Не случайно же сегодня мы слышим, мы читаем слова «разум» и «безумие» в обязательном, закрепившемся значении: первое — жизнь будет продолжаться, второе — все-таки произойдет непоправимое, по злой воле или чьей-то ошибке, и человечество погибнет!

Разум сегодня — синоним жизни. А потому и в произведениях того типа, о котором мы говорим, он не холодно-рассудочная риторика, а боль, крик, весь напитан, напоен горячим чувством.

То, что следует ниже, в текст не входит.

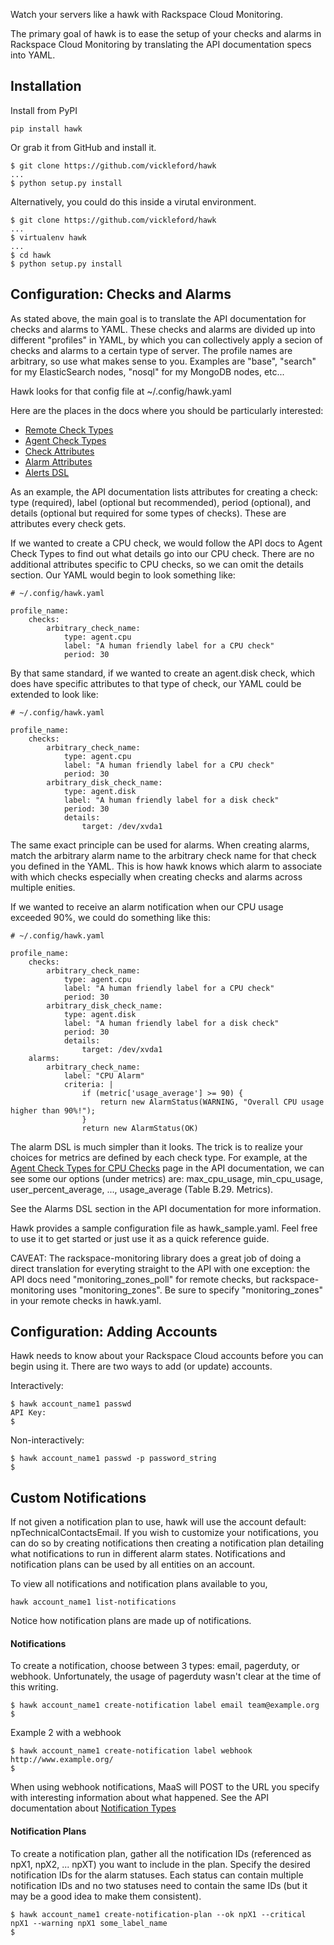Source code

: Watch your servers like a hawk with Rackspace Cloud Monitoring.

The primary goal of hawk is to ease the setup of your checks and alarms in Rackspace Cloud Monitoring by translating the API documentation specs into YAML.

## Installation

Install from PyPI

    pip install hawk

Or grab it from GitHub and install it.

	$ git clone https://github.com/vickleford/hawk
	...
    $ python setup.py install
    
Alternatively, you could do this inside a virutal environment.

	$ git clone https://github.com/vickleford/hawk
	...
	$ virtualenv hawk
	...
	$ cd hawk
	$ python setup.py install
    
## Configuration: Checks and Alarms

As stated above, the main goal is to translate the API documentation for checks and alarms to YAML. These checks and alarms are divided up into different "profiles" in YAML, by which you can collectively apply a secion of checks and alarms to a certain type of server. The profile names are arbitrary, so use what makes sense to you. Examples are "base", "search" for my ElasticSearch nodes, "nosql" for my MongoDB nodes, etc...

Hawk looks for that config file at ~/.config/hawk.yaml

Here are the places in the docs where you should be particularly interested:

* [Remote Check Types](http://docs.rackspace.com/cm/api/v1.0/cm-devguide/content/appendix-check-types-remote.html)
* [Agent Check Types](http://docs.rackspace.com/cm/api/v1.0/cm-devguide/content/appendix-check-types-agent.html)
* [Check Attributes](http://docs.rackspace.com/cm/api/v1.0/cm-devguide/content/service-checks.html#swiz-checks.xml)
* [Alarm Attributes](http://docs.rackspace.com/cm/api/v1.0/cm-devguide/content/service-alarms.html#swiz-alarms.xml)
* [Alerts DSL](http://docs.rackspace.com/cm/api/v1.0/cm-devguide/content/alerts-language.html)

As an example, the API documentation lists attributes for creating a check: type (required), label (optional but recommended), period (optional), and details (optional but required for some types of checks). These are attributes every check gets. 

If we wanted to create a CPU check, we would follow the API docs to Agent Check Types to find out what details go into our CPU check. There are no additional attributes specific to CPU checks, so we can omit the details section. Our YAML would begin to look something like:

    # ~/.config/hawk.yaml
    
    profile_name:
        checks:
            arbitrary_check_name:
                type: agent.cpu
                label: "A human friendly label for a CPU check"
                period: 30
                
By that same standard, if we wanted to create an agent.disk check, which does have specific attributes to that type of check, our YAML could be extended to look like:

    # ~/.config/hawk.yaml
    
    profile_name:
        checks:
            arbitrary_check_name:
                type: agent.cpu
                label: "A human friendly label for a CPU check"
                period: 30
            arbitrary_disk_check_name:
                type: agent.disk
                label: "A human friendly label for a disk check"
                period: 30
                details:
                    target: /dev/xvda1
                    
The same exact principle can be used for alarms. When creating alarms, match the arbitrary alarm name to the arbitrary check name for that check you defined in the YAML. This is how hawk knows which alarm to associate with which checks especially when creating checks and alarms across multiple enities.

If we wanted to receive an alarm notification when our CPU usage exceeded 90%, we could do something like this:

    # ~/.config/hawk.yaml
    
    profile_name:
        checks:
            arbitrary_check_name:
                type: agent.cpu
                label: "A human friendly label for a CPU check"
                period: 30
            arbitrary_disk_check_name:
                type: agent.disk
                label: "A human friendly label for a disk check"
                period: 30
                details:
                    target: /dev/xvda1
        alarms:
            arbitrary_check_name:
                label: "CPU Alarm"
                criteria: |
                    if (metric['usage_average'] >= 90) {
                        return new AlarmStatus(WARNING, "Overall CPU usage higher than 90%!");
                    }
                    return new AlarmStatus(OK)
                    
The alarm DSL is much simpler than it looks. The trick is to realize your choices for metrics are defined by each check type. For example, at the [Agent Check Types for CPU Checks](http://docs.rackspace.com/cm/api/v1.0/cm-devguide/content/appendix-check-types-agent.html#section-ct-agent.cpu) page in the API documentation, we can see some our options (under metrics) are: max_cpu_usage, min_cpu_usage, user_percent_average, ..., usage_average (Table B.29. Metrics). 

See the Alarms DSL section in the API documentation for more information. 

Hawk provides a sample configuration file as hawk_sample.yaml. Feel free to use it to get started or just use it as a quick reference guide.

CAVEAT: The rackspace-monitoring library does a great job of doing a direct translation for everyting straight to the API with one exception: the API docs need "monitoring_zones_poll" for remote checks, but rackspace-monitoring uses "monitoring_zones". Be sure to specify "monitoring_zones" in your remote checks in hawk.yaml.

## Configuration: Adding Accounts

Hawk needs to know about your Rackspace Cloud accounts before you can begin using it. There are two ways to add (or update) accounts.

Interactively: 

	$ hawk account_name1 passwd
	API Key: 
	$

Non-interactively:

	$ hawk account_name1 passwd -p password_string
	$

## Custom Notifications

If not given a notification plan to use, hawk will use the account default: npTechnicalContactsEmail. If you wish to customize your notifications, you can do so by creating notifications then creating a notification plan detailing what notifications to run in different alarm states. Notifications and notification plans can be used by all entities on an account.

To view all notifications and notification plans available to you, 

    hawk account_name1 list-notifications
    
Notice how notification plans are made up of notifications.

#### Notifications

To create a notification, choose between 3 types: email, pagerduty, or webhook. Unfortunately, the usage of pagerduty wasn't clear at the time of this writing. 

    $ hawk account_name1 create-notification label email team@example.org
    $

Example 2 with a webhook

    $ hawk account_name1 create-notification label webhook http://www.example.org/
    $
    
When using webhook notifications, MaaS will POST to the URL you specify with interesting information about what happened. See the API documentation about [Notification Types](http://docs.rackspace.com/cm/api/v1.0/cm-devguide/content/service-notification-types-crud.html)
    
#### Notification Plans

To create a notification plan, gather all the notification IDs (referenced as npX1, npX2, ... npXT) you want to include in the plan. Specify the desired notification IDs for the alarm statuses. Each status can contain multiple notification IDs and no two statuses need to contain the same IDs (but it may be a good idea to make them consistent).

    $ hawk account_name1 create-notification-plan --ok npX1 --critical npX1 --warning npX1 some_label_name
    $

Об этом, о значении разума для самого творчества, читаем мы и в романе Эдуарда Скобелева:

«В человеке зверь сидит и чаще всего человеком, стало быть, управляет, а мы близоруко помогаем именно зверю, подхватывая чьи-то подлые слова об опасностях разума. Опасен-то полуразумный зверь, использующий разум как продолжение клыков… Бьюсь об заклад, почти каждый человек на вопрос, жить чувствами, которым прислуживает разум, или жить разумом, у которого в услужении чувства, посчитает унизительным положение, когда чувства контролируются разумом. А между тем это капитальнейшее заблуждение, исподволь вбитое нам в голову. Кому-то выгодно оглупленное человечество, живущее по извращенным понятиям… Это же факт, что искусство мы ориентируем на чувство, на подсознательное, на инстинкт!.. Ослепленные химерами, мы напрочь забыли, что мысль — то же чувство, только гораздо более высокого порядка! „Квадрат гипотенузы равен сумме квадратов катетов“ — мысль. „Любит человек падение праведного и позор его“ — тоже мысль. Но какая разница между ними! Одна рождена исследованием предметов, а другая — страдальческим опытом человеческого бытия… Что означает гонимая повсюду мысль для подлинного искусства? Да если убрать мысль, положим, у Достоевского, он тотчас обратился бы в самого заурядного писаку. Мы обнаружили бы вопиющие погрешности его стиля, слабость воображения и неудачи в словесной живописи. Но в том-то и дело, что все изъяны никак не влияют на общую грандиозную картину, — работы гения пронизаны величайшими чувствами-мыслями как плодами бесконечного страдания за ложь людской жизни… Пора образумиться! Может, только искусство и способно преобразить полуразумного зверя в человека — искусство, которое бы взывало прежде всего к разуму. Не о плоской дидактике речь, — о верности правде несовершенной, мучительной жизни, в которой только и возможно отыскать мудрость, побуждающую к действию. Мир жаждет нового искусства, и многим, многим придется отложить лживые перья и оборотить сытые свои лица в иную сторону!..» [1]

[1]

Не только уровень размышлений, но и основное стилеобразующее чувство произведения (нарастающей катастрофы), которое рождает особый напор мысли, принадлежит прежде всего автору. Вот почему мы «цитируем» кое-что из внутренних монологов персонажей, вроде бы говоря об авторском понимании вещей. / Конечно же, следует учитывать, что авторское понимание может быть и шире, разностороннее и в чем-то точнее, нежели цитируемое. Вот и в данном случае — о значении разума в делах литературных и вообще в жизни. В драме Эдуарда Скобелева «Слезы Джордано» так же, как и в его драмах «Эдип безумный», «На Куликово — трудный путь», — смелое и, надо сказать, интересное возрождение мотивов и даже традиций просветительской драмы XVIII века, встречается такая вот мысль и тоже полемически заостренная (но уже против крайностей рационализма): / Я верил в силу просвещенья, / и вдруг такое откровенье! / Да, истина доступна всем!.. / Я вижу, что любовь вполне / предвосхищает опыт знаний, / и интуиция сильней / затверженных воспоминаний. / Сам акт творенья придает / творцу чудеснейшую силу. / А я, пока тебя не видел, / считал, что все наоборот… / Это — слова признания в любви скобелевского Джордано Бруно.